Saturday, October 18, 2014

Rex Stout’s The Red Box

The Red Box was the fourth of Rex Stout’s Nero Wolfe murder mysteries. It was published in 1937. While they are fine examples of golden age detective fiction the biggest attraction of the Nero Wolfe books is quite definitely Nero Wolfe himself - he is one of the most deliriously outrageous of all fictional detectives. He is so outrageous that he is in danger of self-parody but this is a danger that Stout manages to avoid.

The Red Box includes one element of which I’m extremely fond and that is found in quite a few golden age detective tales - a bizarre and outlandish murder method. There are actually three murders in the book and all three are somewhat outlandish but it’s the third that really delighted me. I’m certainly not going to spoil it but I will mention that it involves adhesive tape and as Wolfe points out it’s a remarkably economical murder method, involving an outlay of around fifteen cents.

The first of the three murders involves a box of candy. Boxes of chocolate were quite a popular way of murdering people in golden age detective stories. In this case it is fortunate  that the candy selection involved did not include caramels. Had it included caramels Nero Wolfe’s task might have been made even more difficult.

Stout throws in plenty of standard crime fiction ingredients. There’s an eccentric will. There’s a mystery with its roots in the past. There’s more than one suspect with a secret to hide. The ingredients are expertly blended and the results are delicious.

Nero Wolfe is at his idiosyncratic best. This case begins with an event that is not quite unprecedented but certainly very unusual - Wolfe actually leaves his West 35th Street brownstone to visit the scene of the crime. In a nice piece of symmetry a later scene of the crime will come to visit West 35th Street. 

As usual Wolfe and his indefatigable assistant Archie Goodwin will spend a good deal of time trying to avoid offering too much cooperation to the police. 

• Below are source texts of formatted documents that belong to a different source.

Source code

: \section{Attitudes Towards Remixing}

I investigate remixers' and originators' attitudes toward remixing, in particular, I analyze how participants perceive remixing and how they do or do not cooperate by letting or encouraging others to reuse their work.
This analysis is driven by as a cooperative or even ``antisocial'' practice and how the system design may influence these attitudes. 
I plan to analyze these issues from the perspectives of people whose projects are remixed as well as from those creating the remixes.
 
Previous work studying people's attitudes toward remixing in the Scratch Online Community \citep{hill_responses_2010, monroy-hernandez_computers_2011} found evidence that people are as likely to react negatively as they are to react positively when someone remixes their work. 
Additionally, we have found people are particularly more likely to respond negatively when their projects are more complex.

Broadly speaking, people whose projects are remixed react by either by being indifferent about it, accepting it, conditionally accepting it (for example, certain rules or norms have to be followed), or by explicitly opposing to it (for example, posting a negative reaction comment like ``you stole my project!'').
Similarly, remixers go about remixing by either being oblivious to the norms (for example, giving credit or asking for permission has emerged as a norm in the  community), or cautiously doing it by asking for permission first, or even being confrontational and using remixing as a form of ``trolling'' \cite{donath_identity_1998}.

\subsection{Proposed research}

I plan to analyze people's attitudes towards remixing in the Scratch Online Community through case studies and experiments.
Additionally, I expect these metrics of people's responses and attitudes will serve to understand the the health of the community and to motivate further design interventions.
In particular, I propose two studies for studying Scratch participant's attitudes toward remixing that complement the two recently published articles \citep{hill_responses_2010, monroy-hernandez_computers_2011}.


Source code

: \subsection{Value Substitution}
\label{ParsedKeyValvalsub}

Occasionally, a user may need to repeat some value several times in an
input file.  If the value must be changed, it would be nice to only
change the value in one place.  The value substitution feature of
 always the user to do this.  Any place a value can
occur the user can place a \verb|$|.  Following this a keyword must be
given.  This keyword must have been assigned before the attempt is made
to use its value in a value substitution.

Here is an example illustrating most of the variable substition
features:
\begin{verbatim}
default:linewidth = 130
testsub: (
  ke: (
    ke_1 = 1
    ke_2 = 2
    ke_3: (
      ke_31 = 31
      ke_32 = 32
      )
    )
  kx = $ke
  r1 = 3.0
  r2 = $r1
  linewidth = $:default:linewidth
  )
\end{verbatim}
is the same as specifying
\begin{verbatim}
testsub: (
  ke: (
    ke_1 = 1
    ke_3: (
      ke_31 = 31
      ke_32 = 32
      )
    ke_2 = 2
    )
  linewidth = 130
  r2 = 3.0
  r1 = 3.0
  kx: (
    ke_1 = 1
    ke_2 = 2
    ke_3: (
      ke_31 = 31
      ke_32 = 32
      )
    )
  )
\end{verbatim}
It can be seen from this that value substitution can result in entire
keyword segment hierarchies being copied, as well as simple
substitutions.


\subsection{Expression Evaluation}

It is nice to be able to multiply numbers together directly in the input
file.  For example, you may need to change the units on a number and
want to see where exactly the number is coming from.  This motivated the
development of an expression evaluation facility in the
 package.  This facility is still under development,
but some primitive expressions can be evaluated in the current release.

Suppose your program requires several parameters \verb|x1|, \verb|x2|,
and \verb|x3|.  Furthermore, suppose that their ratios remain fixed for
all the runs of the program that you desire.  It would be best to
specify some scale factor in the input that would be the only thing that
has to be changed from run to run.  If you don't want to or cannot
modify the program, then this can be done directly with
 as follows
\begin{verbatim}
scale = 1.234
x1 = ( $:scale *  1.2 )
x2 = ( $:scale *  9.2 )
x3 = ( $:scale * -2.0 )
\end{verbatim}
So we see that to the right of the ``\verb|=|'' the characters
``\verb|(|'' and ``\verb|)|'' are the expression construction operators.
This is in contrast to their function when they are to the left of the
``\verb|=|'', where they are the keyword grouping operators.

Archie will also have to deal with a relapse by Wolfe, although in this case he manages to head it off before too much harm is done and too much time is lost. A great deal of beer will be consumed by Nero Wolfe. Of course we never doubt that Wolfe will solve the mystery but in order to get the necessary proof he will have to take a considerable chance, relying on an elaborate and risky bluff.

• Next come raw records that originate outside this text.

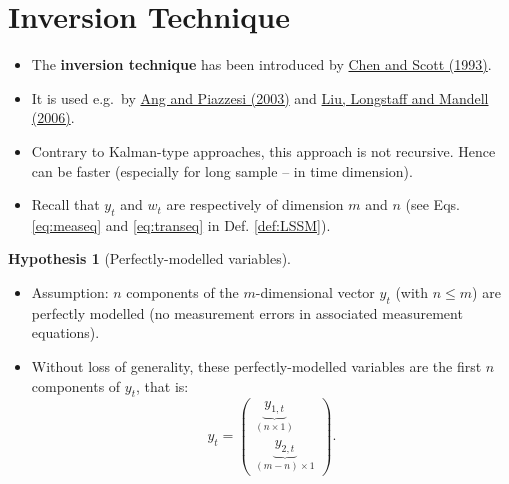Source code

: \documentclass[
  12pt,
]{book}
\providecommand{\tightlist}{%
  \setlength{\itemsep}{0pt}\setlength{\parskip}{0pt}}
\theoremstyle{definition}
\theoremstyle{definition}
\theoremstyle{definition}
\theoremstyle{definition}
\newtheorem{hypothesis}{Hypothesis}[chapter]
\theoremstyle{remark}
\begin{document}
\hypertarget{EstimationInversion}{%
\section{Inversion Technique}\label{EstimationInversion}}

\begin{itemize}
\tightlist
\item
  The \textbf{inversion technique} has been introduced by \href{http://www.iijournals.com/doi/abs/10.3905/jfi.1993.408090?journalCode=jfi}{Chen and Scott (1993)}.
\item
  It is used e.g.~by \href{http://web.stanford.edu/~piazzesi/AP.pdf}{Ang and Piazzesi (2003)} and \href{http://rady.ucsd.edu/faculty/directory/liu/pub/docs/rate-swaps.pdf}{Liu, Longstaff and Mandell (2006)}.
\item
  Contrary to Kalman-type approaches, this approach is not recursive. Hence can be faster (especially for long sample -- in time dimension).
\item
  Recall that \(y_t\) and \(w_t\) are respectively of dimension \(m\) and \(n\) (see Eqs. \eqref{eq:measeq} and \eqref{eq:transeq} in Def. \ref{def:LSSM}).
\end{itemize}

\begin{hypothesis}[Perfectly-modelled variables]
\protect\hypertarget{hyp:perfectlymodelled}{}\label{hyp:perfectlymodelled}\leavevmode

\begin{itemize}
\tightlist
\item
  Assumption: \(n\) components of the \(m\)-dimensional vector \(y_t\) (with \(n \le m\)) are perfectly modelled (no measurement errors in associated measurement equations).
\item
  Without loss of generality, these perfectly-modelled variables are the first \(n\) components of \(y_t\), that is:
  \[
  y_t =
  \left(\begin{array}{c}
  \underbrace{y_{1,t}}_{(n \times 1)} \\
  \underbrace{y_{2,t}}_{(m-n)\times1}
  \end{array}\right).
  \]
\end{itemize}

\end{hypothesis}
\end{document}
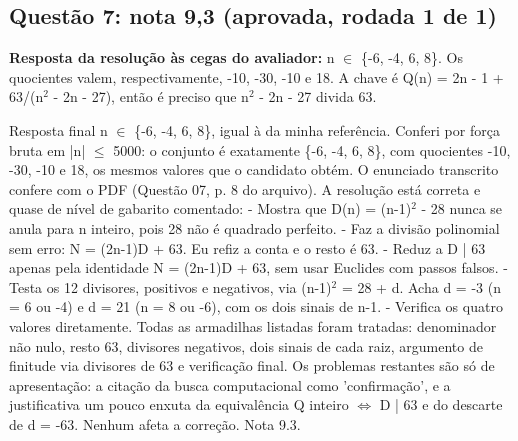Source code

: \documentclass{article}%
\begin{document}
\subsection*{Questão 7: nota 9,3 (aprovada, rodada 1 de 1)}%
\textbf{Resposta da resolução às cegas do avaliador:} n $\in$ \{-6, -4, 6, 8\}. Os quocientes valem, respectivamente, -10, -30, -10 e 18. A chave é Q(n) = 2n - 1 + 63/(n$^2$ - 2n - 27), então é preciso que n$^2$ - 2n - 27 divida 63.\par %
Resposta final n $\in$ \{-6, -4, 6, 8\}, igual à da minha referência. Conferi por força bruta em |n| $\leq$ 5000: o conjunto é exatamente \{-6, -4, 6, 8\}, com quocientes -10, -30, -10 e 18, os mesmos valores que o candidato obtém. O enunciado transcrito confere com o PDF (Questão 07, p. 8 do arquivo).\newline%
\newline%
A resolução está correta e quase de nível de gabarito comentado:\newline%
{-} Mostra que D(n) = (n-1)$^2$ - 28 nunca se anula para n inteiro, pois 28 não é quadrado perfeito.\newline%
{-} Faz a divisão polinomial sem erro: N = (2n-1)D + 63. Eu refiz a conta e o resto é 63.\newline%
{-} Reduz a D | 63 apenas pela identidade N = (2n-1)D + 63, sem usar Euclides com passos falsos.\newline%
{-} Testa os 12 divisores, positivos e negativos, via (n-1)$^2$ = 28 + d. Acha d = -3 (n = 6 ou -4) e d = 21 (n = 8 ou -6), com os dois sinais de n-1.\newline%
{-} Verifica os quatro valores diretamente.\newline%
\newline%
Todas as armadilhas listadas foram tratadas: denominador não nulo, resto 63, divisores negativos, dois sinais de cada raiz, argumento de finitude via divisores de 63 e verificação final. Os problemas restantes são só de apresentação: a citação da busca computacional como 'confirmação', e a justificativa um pouco enxuta da equivalência Q inteiro $\Leftrightarrow$ D | 63 e do descarte de d = -63. Nenhum afeta a correção. Nota 9.3.%
\end{document}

I’ve been reading the Nero Wolfe novels in sequence (in other words in publication order). I’m not sure that there’s any real necessity to read them that way. It’s more of a personal whim.

The Red Box is a treat for golden age detective fans. Highly recommended.

1 comment:

  1. Critic Edmund Wilson cited this one in his "explanation" of why he hated detective stories. I think something was definitely off with that boy; he was probably REALLY popular at parties. (Not.)